INFORMATION below:

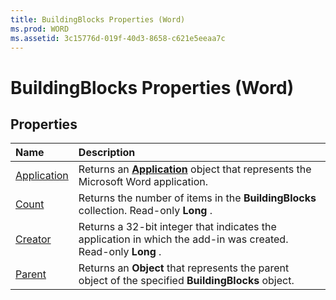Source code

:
 ```yaml
---
title: BuildingBlocks Properties (Word)
ms.prod: WORD
ms.assetid: 3c15776d-019f-40d3-8658-c621e5eeaa7c
---
```



# BuildingBlocks Properties (Word)

## Properties



|**Name**|**Description**|
|:-----|:-----|
|[Application](buildingblocks-application-property-word.md)|Returns an  **[Application](application-object-word.md)** object that represents the Microsoft Word application.|
|[Count](buildingblocks-count-property-word.md)|Returns the number of items in the  **BuildingBlocks** collection. Read-only **Long** .|
|[Creator](buildingblocks-creator-property-word.md)|Returns a 32-bit integer that indicates the application in which the add-in was created. Read-only  **Long** .|
|[Parent](buildingblocks-parent-property-word.md)|Returns an  **Object** that represents the parent object of the specified **BuildingBlocks** object.|

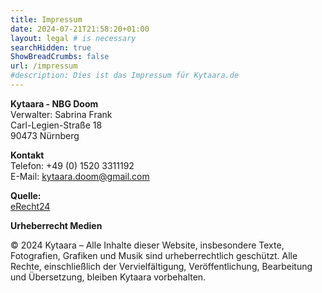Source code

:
 ```yaml
---
title: Impressum
date: 2024-07-21T21:58:20+01:00
layout: legal # is necessary
searchHidden: true
ShowBreadCrumbs: false
url: /impressum
#description: Dies ist das Impressum für Kytaara.de
---
```


**Kytaara - NBG Doom**  
Verwalter: Sabrina Frank  
Carl-Legien-Straße 18  
90473 Nürnberg

**Kontakt**  
Telefon: +49 (0) 1520 3311192  
E-Mail: kytaara.doom@gmail.com

**Quelle:**  
[eRecht24](https://www.e-recht24.de)

**Urheberrecht Medien**

© 2024 Kytaara – Alle Inhalte dieser Website, insbesondere Texte, Fotografien, Grafiken und Musik sind urheberrechtlich geschützt. Alle Rechte, einschließlich der Vervielfältigung, Veröffentlichung, Bearbeitung und Übersetzung, bleiben Kytaara vorbehalten. 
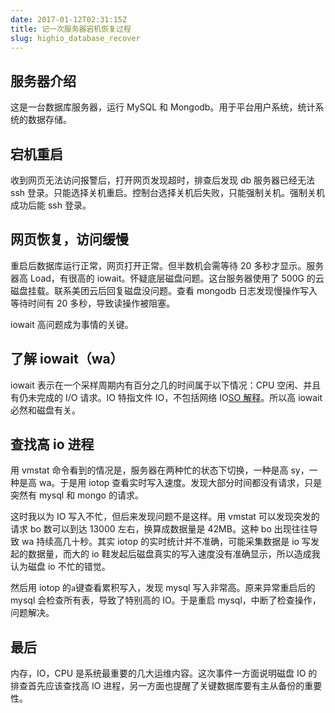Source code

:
 ```yaml
---
date: 2017-01-12T02:31:15Z
title: 记一次服务器宕机恢复过程
slug: highio_database_recover
---
```


## 服务器介绍

这是一台数据库服务器，运行 MySQL 和 Mongodb。用于平台用户系统，统计系统的数据存储。

## 宕机重启

收到网页无法访问报警后，打开网页发现超时，排查后发现 db 服务器已经无法 ssh 登录。只能选择关机重启。控制台选择关机后失败，只能强制关机。强制关机成功后能 ssh 登录。

<!-- more -->

## 网页恢复，访问缓慢

重启后数据库运行正常，网页打开正常。但半数机会需等待 20 多秒才显示。服务器高 Load，有很高的 iowait。怀疑底层磁盘问题。这台服务器使用了 500G 的云磁盘挂载。联系美团云后回复磁盘没问题。查看 mongodb 日志发现慢操作写入等待时间有 20 多秒，导致读操作被阻塞。

iowait 高问题成为事情的关键。

## 了解 iowait（wa）

iowait 表示在一个采样周期内有百分之几的时间属于以下情况：CPU 空闲、并且有仍未完成的 I/O 请求。IO 特指文件 IO，不包括网络 IO[SO 解释](http://serverfault.com/questions/37441/does-iowait-include-time-waiting-for-network-calls)。所以高 iowait 必然和磁盘有关。

## 查找高 io 进程

用 vmstat 命令看到的情况是，服务器在两种忙的状态下切换，一种是高 sy，一种是高 wa。于是用 iotop 查看实时写入速度。发现大部分时间都没有请求，只是突然有 mysql 和 mongo 的请求。

这时我以为 IO 写入不忙，但后来发现问题不是这样。用 vmstat 可以发现突发的请求 bo 数可以到达 13000 左右，换算成数据量是 42MB。这种 bo 出现往往导致 wa 持续高几十秒。其实 iotop 的实时统计并不准确，可能采集数据是 io 写发起的数据量，而大的 io 鞋发起后磁盘真实的写入速度没有准确显示，所以造成我认为磁盘 io 不忙的错觉。

然后用 iotop 的`a`键查看累积写入，发现 mysql 写入非常高。原来异常重启后的 mysql 会检查所有表，导致了特别高的 IO。于是重启 mysql，中断了检查操作，问题解决。

## 最后

内存，IO，CPU 是系统最重要的几大运维内容。这次事件一方面说明磁盘 IO 的排查首先应该查找高 IO 进程，另一方面也提醒了关键数据库要有主从备份的重要性。

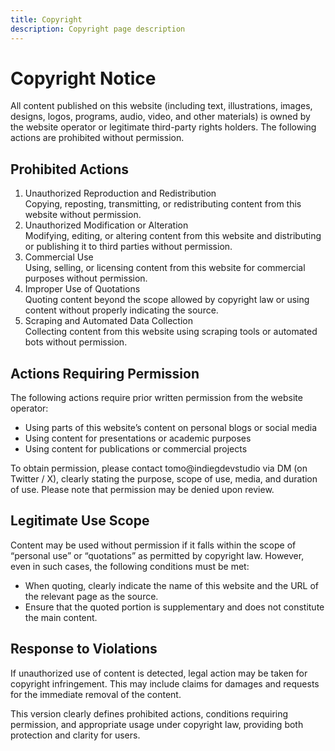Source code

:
 ```yaml
---
title: Copyright
description: Copyright page description
---
```


# Copyright Notice

All content published on this website (including text, illustrations, images, designs, logos, programs, audio, video, and other materials) is owned by the website operator or legitimate third-party rights holders. The following actions are prohibited without permission.

## Prohibited Actions

1. Unauthorized Reproduction and Redistribution<br/>Copying, reposting, transmitting, or redistributing content from this website without permission.
2. Unauthorized Modification or Alteration<br/>Modifying, editing, or altering content from this website and distributing or publishing it to third parties without permission.
3. Commercial Use<br/>Using, selling, or licensing content from this website for commercial purposes without permission.
4. Improper Use of Quotations<br/>Quoting content beyond the scope allowed by copyright law or using content without properly indicating the source.
5. Scraping and Automated Data Collection<br/>Collecting content from this website using scraping tools or automated bots without permission.

## Actions Requiring Permission

The following actions require prior written permission from the website operator:

- Using parts of this website’s content on personal blogs or social media
- Using content for presentations or academic purposes
- Using content for publications or commercial projects

To obtain permission, please contact tomo@indiegdevstudio via DM (on Twitter / X), clearly stating the purpose, scope of use, media, and duration of use. Please note that permission may be denied upon review.

## Legitimate Use Scope

Content may be used without permission if it falls within the scope of “personal use” or “quotations” as permitted by copyright law. However, even in such cases, the following conditions must be met:

- When quoting, clearly indicate the name of this website and the URL of the relevant page as the source.
- Ensure that the quoted portion is supplementary and does not constitute the main content.

## Response to Violations

If unauthorized use of content is detected, legal action may be taken for copyright infringement. This may include claims for damages and requests for the immediate removal of the content.

This version clearly defines prohibited actions, conditions requiring permission, and appropriate usage under copyright law, providing both protection and clarity for users.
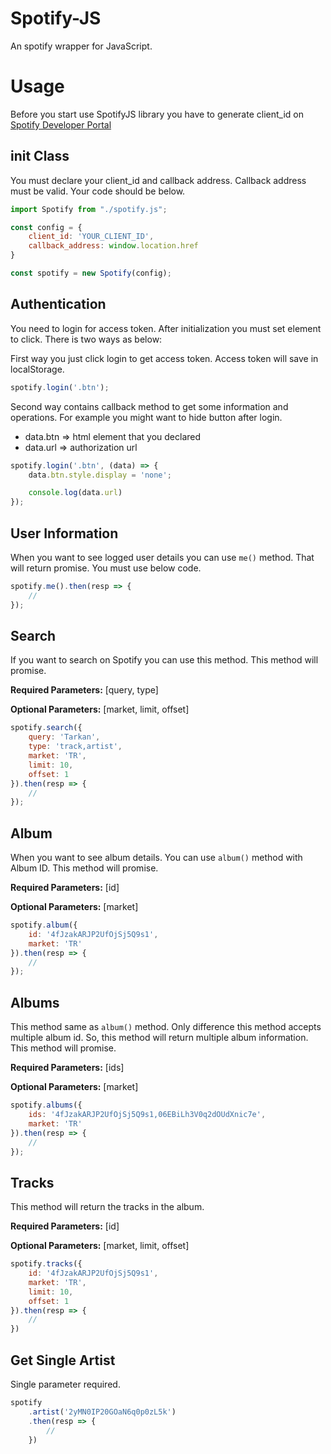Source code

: # Spotify-JS

An spotify wrapper for JavaScript.

# Usage

Before you start use SpotifyJS library you have to generate client_id on [Spotify Developer Portal](https://beta.developer.spotify.com/dashboard/)

## init Class

You must declare your client_id and callback address. Callback address must be valid. Your code should be below.

```javascript
import Spotify from "./spotify.js";

const config = {
    client_id: 'YOUR_CLIENT_ID',
    callback_address: window.location.href
}

const spotify = new Spotify(config);
```

## Authentication

You need to login for access token. After initialization you must set element to click. There is two ways as below:

First way you just click login to get access token. Access token will save in localStorage.

```javascript
spotify.login('.btn');
```

Second way contains callback method to get some information and operations. For example you might want to hide button after login.

- data.btn => html element that you declared
- data.url => authorization url

```javascript
spotify.login('.btn', (data) => {
    data.btn.style.display = 'none';

    console.log(data.url)
});
```

## User Information

When you want to see logged user details you can use `me()` method. That will return promise. You must use below code.

```javascript
spotify.me().then(resp => {
    //
});
```

## Search

If you want to search on Spotify you can use this method. This method will promise.

**Required Parameters:** [query, type]

**Optional Parameters:** [market, limit, offset]

```javascript
spotify.search({
    query: 'Tarkan',
    type: 'track,artist',
    market: 'TR',
    limit: 10,
    offset: 1
}).then(resp => {
    // 
});
```

## Album

When you want to see album details. You can use `album()` method with Album ID. This method will promise.

**Required Parameters:** [id]

**Optional Parameters:** [market]

```javascript
spotify.album({
    id: '4fJzakARJP2UfOjSj5Q9s1',
    market: 'TR'
}).then(resp => {
    //
});
```

## Albums

This method same as  `album()` method. Only difference this method accepts multiple album id. So, this method will return multiple album information. This method will promise.

**Required Parameters:** [ids]

**Optional Parameters:** [market]

```javascript
spotify.albums({
    ids: '4fJzakARJP2UfOjSj5Q9s1,06EBiLh3V0q2dOUdXnic7e',
    market: 'TR'
}).then(resp => {
    //
});
```

## Tracks

This method will return the tracks in the album.

**Required Parameters:** [id]

**Optional Parameters:** [market, limit, offset]

```javascript
spotify.tracks({
    id: '4fJzakARJP2UfOjSj5Q9s1',
    market: 'TR',
    limit: 10,
    offset: 1
}).then(resp => {
    //
})
```

## Get Single Artist

Single parameter required.

```javascript
spotify
    .artist('2yMN0IP20GOaN6q0p0zL5k')
    .then(resp => {
        //
    })
```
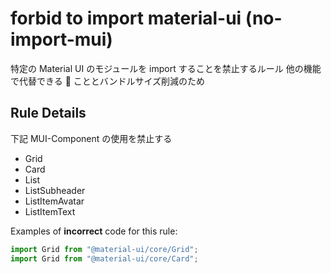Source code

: # forbid to import material-ui (no-import-mui)

特定の Material UI のモジュールを import することを禁止するルール
他の機能で代替できる  こととバンドルサイズ削減のため

## Rule Details

下記 MUI-Component の使用を禁止する

- Grid
- Card
- List
- ListSubheader
- ListItemAvatar
- ListItemText

Examples of **incorrect** code for this rule:

```js
import Grid from "@material-ui/core/Grid";
import Grid from "@material-ui/core/Card";
```
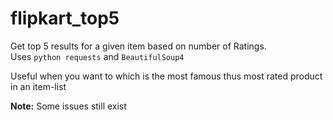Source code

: # flipkart_top5

Get top 5 results for a given item based on number of Ratings.  
Uses ```python requests``` and ```BeautifulSoup4```

Useful when you want to which is the most famous thus most rated product in an item-list

**Note:** Some issues still exist
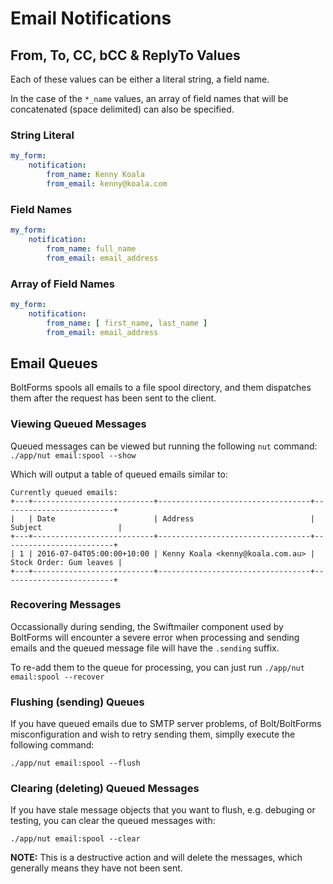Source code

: Email Notifications
===================


From, To, CC, bCC & ReplyTo Values
----------------------------------

Each of these values can be either a literal string, a field name.
 
In the case of the `*_name` values, an array of field names that will be 
concatenated (space delimited) can also be specified.

### String Literal

```yaml
my_form:
    notification:
        from_name: Kenny Koala
        from_email: kenny@koala.com
```

### Field Names

```yaml
my_form:
    notification:
        from_name: full_name
        from_email: email_address
```

### Array of Field Names

```yaml
my_form:
    notification:
        from_name: [ first_name, last_name ]
        from_email: email_address
```


Email Queues
------------

BoltForms spools all emails to a file spool directory, and them dispatches
them after the request has been sent to the client.


### Viewing Queued Messages

Queued messages can be viewed but running the following `nut` command: `./app/nut email:spool --show` 

Which will output a table of queued emails similar to:

```
Currently queued emails:
+---+---------------------------+----------------------------------+-------------------------+
|   | Date                      | Address                          | Subject                 |
+---+---------------------------+----------------------------------+-------------------------+
| 1 | 2016-07-04T05:00:00+10:00 | Kenny Koala <kenny@koala.com.au> | Stock Order: Gum leaves |
+---+---------------------------+----------------------------------+-------------------------+
```


### Recovering Messages

Occassionally during sending, the Swiftmailer component used by BoltForms will
encounter a severe error when processing and sending emails and the queued
message file will have the `.sending` suffix.

To re-add them to the queue for processing, you can just run `./app/nut email:spool --recover`


### Flushing (sending) Queues

If you have queued emails due to SMTP server problems, of Bolt/BoltForms
misconfiguration and wish to retry sending them, simplly execute the following command:
 
`./app/nut email:spool --flush`

### Clearing (deleting) Queued Messages

If you have stale message objects that you want to flush, e.g. debuging or 
testing, you can clear the queued messages with:

`./app/nut email:spool --clear`

**NOTE:**
This is a destructive action and will delete the messages, which generally 
means they have not been sent.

End of INFORMATION.

### ACTIVITY
Among the entries above, the lines between the ones containing "这是一台数据库服务器，运行 MySQL 和" and "## 网页恢复，访问缓慢", inclusive, are to be transcribed exactly. No other line is to be given.

### OUTPUT BELOW
这是一台数据库服务器，运行 MySQL 和 Mongodb。用于平台用户系统，统计系统的数据存储。

## 宕机重启

收到网页无法访问报警后，打开网页发现超时，排查后发现 db 服务器已经无法 ssh 登录。只能选择关机重启。控制台选择关机后失败，只能强制关机。强制关机成功后能 ssh 登录。

<!-- more -->

## 网页恢复，访问缓慢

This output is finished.